Friday, February 14, 2020

Blind Man's Bluff

ComNavOps is often critical of Navy actions and with incredibly good reason.  However, because I critically analyze the Navy and the results of that analysis are so often bad, it’s easy for readers to lose sight of the positives – and there are some! – about the Navy.  Here’s one such positive aspect.

For those of us who grew up during the Cold War against the Soviets, we constantly heard rumors about the activities of the US submarine fleet.  The eventual publication of the book, “Blind Man’s Bluff”, by Sherry Sontag and Christopher Drew not only confirmed those rumors but detailed an incredible range of exploits far beyond anything imagined by rumors.  US subs routinely trailed Soviet subs undetected (to the best of our knowledge), skulked just outside (and sometimes inside!) Soviet ports and territorial waters, tapped underwater communications cables, and much more.

If you haven’t read the book, do yourself a favor and get a copy. (1)

Presumably, these same types of activities are occurring today.  While I can’t prove they’re happening, I assume that we’re trailing Chinese subs, mapping the underwater features of the East and South China Seas, trailing Chinese surface ships, collecting data and acoustic signatures on new sub and ship classes, locating Chinese listening arrays, collecting signals intelligence, and noting Chinese submarine operating procedures.  In short, I assume we’re prepping the battlefield and, given the supposed quality of our subs versus the presumed quality of Chinese countermeasures and detection capabilities, doing so largely undetected.
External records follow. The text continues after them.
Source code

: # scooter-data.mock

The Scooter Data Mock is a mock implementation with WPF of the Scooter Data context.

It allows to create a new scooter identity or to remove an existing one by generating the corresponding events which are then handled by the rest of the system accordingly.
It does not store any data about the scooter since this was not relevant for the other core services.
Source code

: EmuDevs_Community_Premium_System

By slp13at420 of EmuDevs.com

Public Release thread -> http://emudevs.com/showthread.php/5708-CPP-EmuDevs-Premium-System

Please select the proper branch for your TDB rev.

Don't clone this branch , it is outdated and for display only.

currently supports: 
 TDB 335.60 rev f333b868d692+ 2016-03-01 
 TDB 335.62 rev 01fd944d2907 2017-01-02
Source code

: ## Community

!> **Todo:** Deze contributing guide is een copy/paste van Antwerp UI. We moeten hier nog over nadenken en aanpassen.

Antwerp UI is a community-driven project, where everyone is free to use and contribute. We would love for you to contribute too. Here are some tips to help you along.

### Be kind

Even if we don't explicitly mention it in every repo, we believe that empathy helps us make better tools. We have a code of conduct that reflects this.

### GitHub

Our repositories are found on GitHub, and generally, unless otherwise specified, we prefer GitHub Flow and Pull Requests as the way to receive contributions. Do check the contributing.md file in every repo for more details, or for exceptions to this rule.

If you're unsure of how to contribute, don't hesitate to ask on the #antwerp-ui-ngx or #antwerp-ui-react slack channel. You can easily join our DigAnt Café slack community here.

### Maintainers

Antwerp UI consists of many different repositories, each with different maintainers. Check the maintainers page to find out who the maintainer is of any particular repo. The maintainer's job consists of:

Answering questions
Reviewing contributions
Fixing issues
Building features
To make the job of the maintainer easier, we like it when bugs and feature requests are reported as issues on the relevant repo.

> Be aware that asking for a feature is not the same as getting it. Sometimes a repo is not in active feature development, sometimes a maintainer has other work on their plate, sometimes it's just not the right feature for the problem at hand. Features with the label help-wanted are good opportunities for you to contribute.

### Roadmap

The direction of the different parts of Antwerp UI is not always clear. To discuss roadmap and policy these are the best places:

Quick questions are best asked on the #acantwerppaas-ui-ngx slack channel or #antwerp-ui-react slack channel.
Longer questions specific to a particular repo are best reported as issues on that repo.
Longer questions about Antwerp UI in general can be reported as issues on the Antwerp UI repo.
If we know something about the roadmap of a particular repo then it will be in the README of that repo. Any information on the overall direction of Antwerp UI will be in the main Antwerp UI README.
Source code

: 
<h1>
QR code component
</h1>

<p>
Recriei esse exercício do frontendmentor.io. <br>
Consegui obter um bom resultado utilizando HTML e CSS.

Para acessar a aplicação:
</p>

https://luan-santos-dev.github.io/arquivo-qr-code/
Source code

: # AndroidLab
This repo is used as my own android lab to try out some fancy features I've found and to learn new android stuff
The Virginia class submarines offer a significant advantage.  Despite foreign claims, no other country can match the combination of silent operations and sophisticated sensors that a Virginia has.  Conventional powered subs (SSK) are quiet and hard to detect but the overall package that is the Virginia class is unmatched and this advantage will continue for many years to come.  I assume we’re using this period of advantage to prepare for war and to establish even more advantages in operations, tactics, signature collections, etc.

In combination with submarine activities, it is known that we are operating ocean surveillance ships (T-AGOS) equipped with surveillance towed-array sensor systems (SURTASS).  These ships are operating in the Pacific, collecting data on Chinese ships and subs, mapping the underwater arena, establishing acoustic databases, etc.

When war comes, the US will hold a significant undersea advantage.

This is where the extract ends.